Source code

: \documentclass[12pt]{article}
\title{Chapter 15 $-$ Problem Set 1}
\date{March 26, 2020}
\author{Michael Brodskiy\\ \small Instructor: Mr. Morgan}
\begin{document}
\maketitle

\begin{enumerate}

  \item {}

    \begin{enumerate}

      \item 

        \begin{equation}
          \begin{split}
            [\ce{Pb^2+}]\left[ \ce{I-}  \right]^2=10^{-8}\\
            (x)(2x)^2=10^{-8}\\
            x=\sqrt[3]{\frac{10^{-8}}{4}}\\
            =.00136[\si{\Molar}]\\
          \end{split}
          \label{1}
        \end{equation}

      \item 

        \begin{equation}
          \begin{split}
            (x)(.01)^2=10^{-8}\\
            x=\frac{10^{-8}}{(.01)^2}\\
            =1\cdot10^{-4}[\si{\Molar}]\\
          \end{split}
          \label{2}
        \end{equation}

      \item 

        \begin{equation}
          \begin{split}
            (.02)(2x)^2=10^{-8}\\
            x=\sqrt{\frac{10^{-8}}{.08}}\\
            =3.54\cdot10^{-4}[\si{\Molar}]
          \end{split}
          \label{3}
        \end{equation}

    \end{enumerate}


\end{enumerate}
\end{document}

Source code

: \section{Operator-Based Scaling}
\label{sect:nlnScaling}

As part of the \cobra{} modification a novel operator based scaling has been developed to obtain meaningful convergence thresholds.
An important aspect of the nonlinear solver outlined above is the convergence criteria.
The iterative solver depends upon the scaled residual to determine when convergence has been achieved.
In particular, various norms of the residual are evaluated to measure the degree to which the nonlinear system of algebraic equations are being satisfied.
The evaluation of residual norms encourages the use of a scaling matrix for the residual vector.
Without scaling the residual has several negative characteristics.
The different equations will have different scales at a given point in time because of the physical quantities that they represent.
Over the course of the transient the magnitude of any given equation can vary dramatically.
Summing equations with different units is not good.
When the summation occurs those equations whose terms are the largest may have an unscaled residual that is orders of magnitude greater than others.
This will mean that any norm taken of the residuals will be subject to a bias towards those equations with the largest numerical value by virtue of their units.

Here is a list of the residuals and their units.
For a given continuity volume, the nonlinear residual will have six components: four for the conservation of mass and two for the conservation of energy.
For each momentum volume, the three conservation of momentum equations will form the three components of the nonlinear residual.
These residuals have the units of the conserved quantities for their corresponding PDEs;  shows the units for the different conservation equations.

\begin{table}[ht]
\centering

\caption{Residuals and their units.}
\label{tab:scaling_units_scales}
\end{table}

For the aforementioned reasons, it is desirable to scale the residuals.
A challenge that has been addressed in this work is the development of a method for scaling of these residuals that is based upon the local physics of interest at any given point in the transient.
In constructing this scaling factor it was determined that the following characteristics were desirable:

* How to complete this task *
Each record is to be retyped exactly as written.

* Your solution *
Source code

: \documentclass[12pt]{article}
\title{Chapter 15 $-$ Problem Set 1}
\date{March 26, 2020}
\author{Michael Brodskiy\\ \small Instructor: Mr. Morgan}
\begin{document}
\maketitle

\begin{enumerate}

  \item {}

    \begin{enumerate}

      \item 

        \begin{equation}
          \begin{split}
            [\ce{Pb^2+}]\left[ \ce{I-}  \right]^2=10^{-8}\\
            (x)(2x)^2=10^{-8}\\
            x=\sqrt[3]{\frac{10^{-8}}{4}}\\
            =.00136[\si{\Molar}]\\
          \end{split}
          \label{1}
        \end{equation}

      \item 

        \begin{equation}
          \begin{split}
            (x)(.01)^2=10^{-8}\\
            x=\frac{10^{-8}}{(.01)^2}\\
            =1\cdot10^{-4}[\si{\Molar}]\\
          \end{split}
          \label{2}
        \end{equation}

      \item 

        \begin{equation}
          \begin{split}
            (.02)(2x)^2=10^{-8}\\
            x=\sqrt{\frac{10^{-8}}{.08}}\\
            =3.54\cdot10^{-4}[\si{\Molar}]
          \end{split}
          \label{3}
        \end{equation}

    \end{enumerate}


\end{enumerate}
\end{document}

Source code

: \section{Operator-Based Scaling}
\label{sect:nlnScaling}

As part of the \cobra{} modification a novel operator based scaling has been developed to obtain meaningful convergence thresholds.
An important aspect of the nonlinear solver outlined above is the convergence criteria.
The iterative solver depends upon the scaled residual to determine when convergence has been achieved.
In particular, various norms of the residual are evaluated to measure the degree to which the nonlinear system of algebraic equations are being satisfied.
The evaluation of residual norms encourages the use of a scaling matrix for the residual vector.
Without scaling the residual has several negative characteristics.
The different equations will have different scales at a given point in time because of the physical quantities that they represent.
Over the course of the transient the magnitude of any given equation can vary dramatically.
Summing equations with different units is not good.
When the summation occurs those equations whose terms are the largest may have an unscaled residual that is orders of magnitude greater than others.
This will mean that any norm taken of the residuals will be subject to a bias towards those equations with the largest numerical value by virtue of their units.

Here is a list of the residuals and their units.
For a given continuity volume, the nonlinear residual will have six components: four for the conservation of mass and two for the conservation of energy.
For each momentum volume, the three conservation of momentum equations will form the three components of the nonlinear residual.
These residuals have the units of the conserved quantities for their corresponding PDEs;  shows the units for the different conservation equations.

\begin{table}[ht]
\centering

\caption{Residuals and their units.}
\label{tab:scaling_units_scales}
\end{table}

For the aforementioned reasons, it is desirable to scale the residuals.
A challenge that has been addressed in this work is the development of a method for scaling of these residuals that is based upon the local physics of interest at any given point in the transient.
In constructing this scaling factor it was determined that the following characteristics were desirable:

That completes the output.